Sempre fui muito ansiosa e controladora. Se as coisas não saíam do meu jeito eu surtava, arranjava briga por qualquer coisa. E ficava muito ressentida, acumulava mágoas e insatisfações. No diagnóstico de Crohn, eu senti a vida me dando um chacoalhão me mandando mudar. Eu não mudei. Então, veio a esclerose com uma plaquinha ‘eu avisei’.

“Tive que assumir a responsabilidade pela minha felicidade”

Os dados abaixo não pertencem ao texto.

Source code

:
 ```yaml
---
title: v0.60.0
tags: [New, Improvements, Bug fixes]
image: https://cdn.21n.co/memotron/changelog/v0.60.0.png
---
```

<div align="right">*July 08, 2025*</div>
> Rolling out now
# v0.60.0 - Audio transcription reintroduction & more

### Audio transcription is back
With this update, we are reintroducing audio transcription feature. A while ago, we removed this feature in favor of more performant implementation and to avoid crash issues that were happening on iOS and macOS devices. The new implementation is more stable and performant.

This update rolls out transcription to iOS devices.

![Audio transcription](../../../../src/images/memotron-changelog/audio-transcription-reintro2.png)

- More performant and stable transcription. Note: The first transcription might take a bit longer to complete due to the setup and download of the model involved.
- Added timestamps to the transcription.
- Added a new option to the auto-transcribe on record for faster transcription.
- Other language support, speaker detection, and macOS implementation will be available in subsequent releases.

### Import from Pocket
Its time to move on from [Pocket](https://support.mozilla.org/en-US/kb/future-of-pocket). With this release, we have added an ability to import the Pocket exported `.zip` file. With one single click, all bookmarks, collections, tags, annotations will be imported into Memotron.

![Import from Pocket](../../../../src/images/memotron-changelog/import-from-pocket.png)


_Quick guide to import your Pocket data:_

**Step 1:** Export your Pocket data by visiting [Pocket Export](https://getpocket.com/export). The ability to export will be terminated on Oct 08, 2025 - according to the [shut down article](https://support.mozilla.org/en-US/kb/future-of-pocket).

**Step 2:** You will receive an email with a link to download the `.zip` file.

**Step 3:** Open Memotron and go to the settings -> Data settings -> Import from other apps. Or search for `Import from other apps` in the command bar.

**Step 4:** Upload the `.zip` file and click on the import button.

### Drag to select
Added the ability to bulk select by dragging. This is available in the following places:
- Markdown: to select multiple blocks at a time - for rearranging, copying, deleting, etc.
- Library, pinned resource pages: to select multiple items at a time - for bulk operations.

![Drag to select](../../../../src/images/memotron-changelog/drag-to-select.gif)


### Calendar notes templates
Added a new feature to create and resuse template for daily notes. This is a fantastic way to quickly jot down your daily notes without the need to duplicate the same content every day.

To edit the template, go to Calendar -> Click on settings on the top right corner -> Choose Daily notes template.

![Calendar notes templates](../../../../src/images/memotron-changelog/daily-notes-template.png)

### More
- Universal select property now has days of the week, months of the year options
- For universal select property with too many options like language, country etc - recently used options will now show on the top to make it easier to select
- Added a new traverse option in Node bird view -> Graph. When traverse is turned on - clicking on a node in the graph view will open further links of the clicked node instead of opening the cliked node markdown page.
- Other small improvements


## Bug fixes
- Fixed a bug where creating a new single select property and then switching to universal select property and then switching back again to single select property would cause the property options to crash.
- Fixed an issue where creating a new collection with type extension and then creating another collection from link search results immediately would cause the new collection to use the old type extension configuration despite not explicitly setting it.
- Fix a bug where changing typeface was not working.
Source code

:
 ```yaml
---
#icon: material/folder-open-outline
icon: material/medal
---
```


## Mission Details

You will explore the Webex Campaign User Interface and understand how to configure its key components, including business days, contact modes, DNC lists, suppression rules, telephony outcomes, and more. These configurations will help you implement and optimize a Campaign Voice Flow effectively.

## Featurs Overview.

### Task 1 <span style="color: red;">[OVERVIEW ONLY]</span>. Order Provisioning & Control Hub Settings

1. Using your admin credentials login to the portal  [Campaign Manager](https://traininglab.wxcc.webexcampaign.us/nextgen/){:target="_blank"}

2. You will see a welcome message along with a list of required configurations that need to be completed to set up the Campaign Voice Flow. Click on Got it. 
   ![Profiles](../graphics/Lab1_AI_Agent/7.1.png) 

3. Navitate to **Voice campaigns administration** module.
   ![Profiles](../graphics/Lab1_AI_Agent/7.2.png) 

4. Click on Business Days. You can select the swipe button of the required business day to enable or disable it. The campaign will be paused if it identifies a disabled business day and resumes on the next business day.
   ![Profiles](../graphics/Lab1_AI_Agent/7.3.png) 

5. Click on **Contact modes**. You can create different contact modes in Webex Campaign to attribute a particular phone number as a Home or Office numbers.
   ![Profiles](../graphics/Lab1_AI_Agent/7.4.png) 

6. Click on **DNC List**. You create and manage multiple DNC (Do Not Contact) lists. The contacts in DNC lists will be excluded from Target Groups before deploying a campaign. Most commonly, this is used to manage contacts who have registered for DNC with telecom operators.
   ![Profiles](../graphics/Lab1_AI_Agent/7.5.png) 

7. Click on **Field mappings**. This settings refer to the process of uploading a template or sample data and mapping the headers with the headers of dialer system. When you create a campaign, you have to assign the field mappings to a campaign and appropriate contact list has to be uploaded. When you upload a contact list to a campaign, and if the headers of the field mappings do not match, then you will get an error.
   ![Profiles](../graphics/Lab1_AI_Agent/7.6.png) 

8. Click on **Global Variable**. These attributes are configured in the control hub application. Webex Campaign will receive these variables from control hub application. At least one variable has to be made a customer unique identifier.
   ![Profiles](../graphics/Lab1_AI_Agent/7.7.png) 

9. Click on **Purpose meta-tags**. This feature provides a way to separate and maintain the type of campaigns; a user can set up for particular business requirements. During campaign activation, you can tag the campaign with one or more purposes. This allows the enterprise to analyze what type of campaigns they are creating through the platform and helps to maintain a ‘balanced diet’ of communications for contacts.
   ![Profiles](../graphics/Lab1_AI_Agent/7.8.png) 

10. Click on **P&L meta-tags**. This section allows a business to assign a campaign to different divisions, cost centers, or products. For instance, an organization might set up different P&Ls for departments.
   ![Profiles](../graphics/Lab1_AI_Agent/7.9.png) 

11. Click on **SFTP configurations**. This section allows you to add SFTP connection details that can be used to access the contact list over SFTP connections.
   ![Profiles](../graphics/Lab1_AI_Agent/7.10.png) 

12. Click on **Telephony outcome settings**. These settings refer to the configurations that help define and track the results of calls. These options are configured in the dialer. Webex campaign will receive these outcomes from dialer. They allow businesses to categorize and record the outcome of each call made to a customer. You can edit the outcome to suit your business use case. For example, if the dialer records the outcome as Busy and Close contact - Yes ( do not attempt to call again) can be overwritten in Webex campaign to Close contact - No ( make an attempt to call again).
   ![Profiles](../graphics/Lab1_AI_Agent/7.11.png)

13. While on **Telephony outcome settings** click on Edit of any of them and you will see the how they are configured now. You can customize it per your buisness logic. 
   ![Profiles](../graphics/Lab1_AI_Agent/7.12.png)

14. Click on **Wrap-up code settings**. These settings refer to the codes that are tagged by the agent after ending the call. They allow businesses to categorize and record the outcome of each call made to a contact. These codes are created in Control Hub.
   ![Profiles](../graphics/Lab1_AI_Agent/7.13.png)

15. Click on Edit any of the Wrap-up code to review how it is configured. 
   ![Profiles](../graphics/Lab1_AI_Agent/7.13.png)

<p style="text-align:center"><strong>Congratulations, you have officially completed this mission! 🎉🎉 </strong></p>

Iniciei um processo profundo de autoconhecimento. Nesse último ano, fiz terapia, coaching, um curso de autodesenvolvimento, meditação, ayahuasca, li livros, assisti palestras e documentários. Um processo cansativo e longo (não termina, na verdade) que me levou a entender que o caminho para uma vida melhor e mais feliz está na gente apenas, não na carreira, no parceiro ou na família. Eu tinha que assumir a minha responsabilidade pela própria felicidade.

O dia 1º de março, agora, é meu segundo aniversário. Por que eu morri quando descobri a esclerose. Mas foi uma morte necessária para eu renascer. Morreu aquela menina para nascer a mulher que eu sou hoje. Me percebo mais forte, capaz de aguentar as coisas que a vida traz e que tem domínio de pensamentos e emoções.

E esta história toda tem uma moral, sim: vai rolar muita merda durante a nossa vida, mas temos de decidir como vamos lidar com elas, com negação e sofrimento ou com aceitação e responsabilidade. Vai por mim, quanto mais a gente nega, mais a gente sofre.

Se em 2015 me falassem que eu estaria feliz como eu estou hoje, eu não acreditaria. Eu tenho uma ótima qualidade de vida, me alimento muito melhor e cuido do meu corpo como nunca. Sou grata pelo que eu passei. E sobre o futuro, bem, o futuro é incerto. E como estou trabalhando a minha ansiedade, não tenho pensando tanto nele.”